How to do a Java source code review

So, a while ago I developed the methodology on how to carry out a Java secure source code review at my previous employment. Now, I’ve been asked to do a few reviews at my current employment, and I got chuffed at myself for not being able to remember a lot of the stuff that I figured out at my old place, so I’ve decided to put some of them down right here. Now naturally I’m not allowed to just publish the same things that I’ve done for either of the jobs, they’re considered trade secrets, so these are more of general guidelines I use whenever I do source code reviews.

Scoping

The first thing I wanna do is to figure out how long the assignment will take.
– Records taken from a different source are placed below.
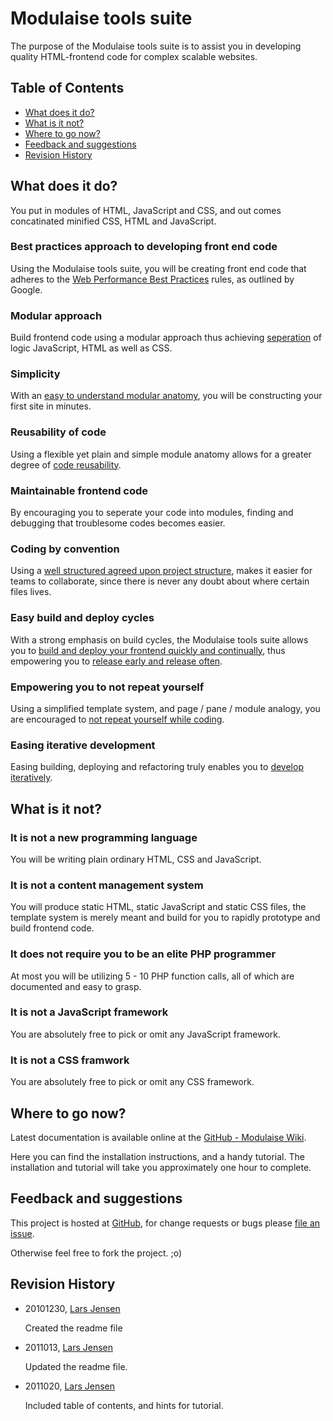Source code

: 
Modulaise tools suite
===============================================================================

The purpose of the Modulaise tools suite is to assist you in developing 
quality HTML-frontend code for complex scalable websites.


Table of Contents
-------------------------------------------------------------------------------

*  [What does it do?](#what)
*  [What is it not?](#what_not)
*  [Where to go now?](#documentation)
*  [Feedback and suggestions](#feedback)
*  [Revision History](#revision_history)


<a name="what"/>

What does it do?
-------------------------------------------------------------------------------

You put in modules of HTML, JavaScript and CSS, and out comes concatinated
minified CSS, HTML and JavaScript.


### Best practices approach to developing front end code

Using the Modulaise tools suite, you will be creating front end code that 
adheres to the [Web Performance Best Practices][12] rules, as outlined by
Google.


### Modular approach 

Build frontend code using a modular approach thus achieving [seperation][1]
of logic JavaScript, HTML as well as CSS.


### Simplicity

With an [easy to understand modular anatomy][2], you will be constructing your
first site in minutes.


### Reusability of code

Using a flexible yet plain and simple module anatomy allows for a greater
degree of [code reusability][3].


### Maintainable frontend code

By encouraging you to seperate your code into modules, finding and debugging
that troublesome codes becomes easier.


### Coding by convention

Using a [well structured agreed upon project structure][8], makes it easier for
teams to collaborate, since there is never any doubt about where certain
files lives.


### Easy build and deploy cycles

With a strong emphasis on build cycles, the Modulaise tools suite allows 
you to [build and deploy your frontend quickly and continually][4], thus 
empowering you to [release early and release often][5].


### Empowering you to not repeat yourself

Using a simplified template system, and page / pane / module analogy, you
are encouraged to [not repeat yourself while coding][6].


### Easing iterative development

Easing building, deploying and refactoring truly enables you to 
[develop iteratively][7].


<a name="what_not"/>

What is it not?
-------------------------------------------------------------------------------

### It is not a new programming language

You will be writing plain ordinary HTML, CSS and JavaScript.


### It is not a content management system

You will produce static HTML, static JavaScript and static CSS files, the
template system is merely meant and build for you to rapidly prototype
and build frontend code.


### It does not require you to be an elite PHP programmer

At most you will be utilizing 5 - 10 PHP function calls, all of which are
documented and easy to grasp.


### It is not a JavaScript framework

You are absolutely free to pick or omit any JavaScript framework.


### It is not a CSS framwork

You are absolutely free to pick or omit any CSS framework.


<a name="documentation"/>

Where to go now?
-------------------------------------------------------------------------------

Latest documentation is available online at the [GitHub - Modulaise Wiki][9].

Here you can find the installation instructions, and a handy tutorial. The
installation and tutorial will take you approximately one hour to complete.


<a name="feedback"/>

Feedback and suggestions
-------------------------------------------------------------------------------

This project is hosted at [GitHub][10], for change requests or bugs please
[file an issue][11].

Otherwise feel free to fork the project. ;o)


<a name="revision_history"/>

Revision History  
-------------------------------------------------------------------------------

*   20101230, [Lars Jensen](mailto:lars.jensen@exenova.dk)
    
    Created the readme file 

*   2011013, [Lars Jensen](mailto:lars.jensen@exenova.dk)
    
    Updated the readme file.
    
*   2011020, [Lars Jensen](mailto:lars.jensen@exenova.dk)
    
    Included table of contents, and hints for tutorial.

[1]:  http://en.wikipedia.org/wiki/Separation_of_concerns
      "Seperation of concerns"
[2]:  http://en.wikipedia.org/wiki/KISS_principle
      "KISS principle"
[3]:  http://en.wikipedia.org/wiki/Code_reuse
      "Code reuse"
[4]:  http://en.wikipedia.org/wiki/Continuous_integration
      "Continuous integration"
[5]:  http://en.wikipedia.org/wiki/Release_early,_release_often
      "Release early, release often"
[6]:  http://en.wikipedia.org/wiki/Don't_repeat_yourself
      "Dry Principle"
[7]:  http://en.wikipedia.org/wiki/Iterative_and_incremental_development
      "Iterative and incremental development"
[8]:  http://en.wikipedia.org/wiki/Coding_conventions
      "Coding conventions"
[9]:  https://github.com/larjen/modulaise/wiki
      "Modulaise Documentation"
[10]:  https://github.com/larjen/modulaise
      "GitHub - Modulaise"
[11]: https://github.com/larjen/modulaise/issues
      "Create an issue for Modulaise"     
[12]: http://code.google.com/intl/da-DK/speed/page-speed/docs/rules_intro.html
      "Web Performance Best Practices"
This greatly depends on how fast you are at reading code, but in my experience I can do about 1000 lines of code pr. hour. So here’s what I do (on linux):
First, CD into the directory that holds all the code.
Then run find $(pwd) -iname *.java > files.txt
This will find all the files that you will need to review.
Next run while read line ; do wc -l $line ; done < files.txt > linecounts.txt
This will run through all the files and count the number of lines in them.
To get rid of all the excess output, run cat linecounts.txt | cut -d” ” -f1 > numbers.txt
Now finally run this to get the total number of lines of code: sum=0 ; while read num ; do sum=$(($sum + $num)) ; done < numbers.txt ; echo $sum

So this could all be stuck together like this:
find $(pwd) -iname *.java > files.txt && while read line ; do wc -l $line ; done < files.txt > counts.txt && rm files.txt && cat counts.txt | cut -d” ” -f1 > numbers.txt && rm counts.txt && sum=0 ; while read num ; do sum=$(($sum + $num)) ; done < numbers.txt ; echo $sum && rm numbers.txt

This will give you the number of lines of code, divide it by 1000 and you have how many hours it would take me to review it.

Ressources

Aside from the source code (obviously), there are a number of things I usually like to ask the client for, such as:

  • A copy of any frameworks that have been used
  • Design Class Diagrams of the application
  • System Sequence Diagrams
  • Any other documentation

In the perfect world, the client would simply run the VMware Converter and hand you a full working copy of their development environment, but the world isn’t perfect.

Questions

As part of the review, I usually ask myself (and the client) questions like:

  • How critical is the application?
  • What’s it for?
  • What matters most, speed, availability, etc?
  • What sorta data will the application be processing?
  • Is logging being used? How and where?
  • How are errors handled?
  • Who will be using it? Is it for public usage, internal, external (consultant-style)?
  • What’s the architecture like? (P2P, MVC, client/server etc)
  • Where’s inputvalidation handled? And what about user authentication? (get method names so you won’t have to waste time looking for them)
  • How are sessions handled?
  • How’s data stored? Cleartext?
  • How’s data transfered? Cleartext?
  • What development methodology was used? (UP, Scrum, XP etc)

Reviewing

Now for the actual review. If possible, import the source into your favorite IDE (I’m a NetBeans man) and start looking through it. If you can’t get it into your IDE, I usually just read through it with any color-coded editor, like Notepad++

Look through the packages and classes, and see if you can get an overview of what kind of architecture is being used. Is this a good choice? Why?/Not?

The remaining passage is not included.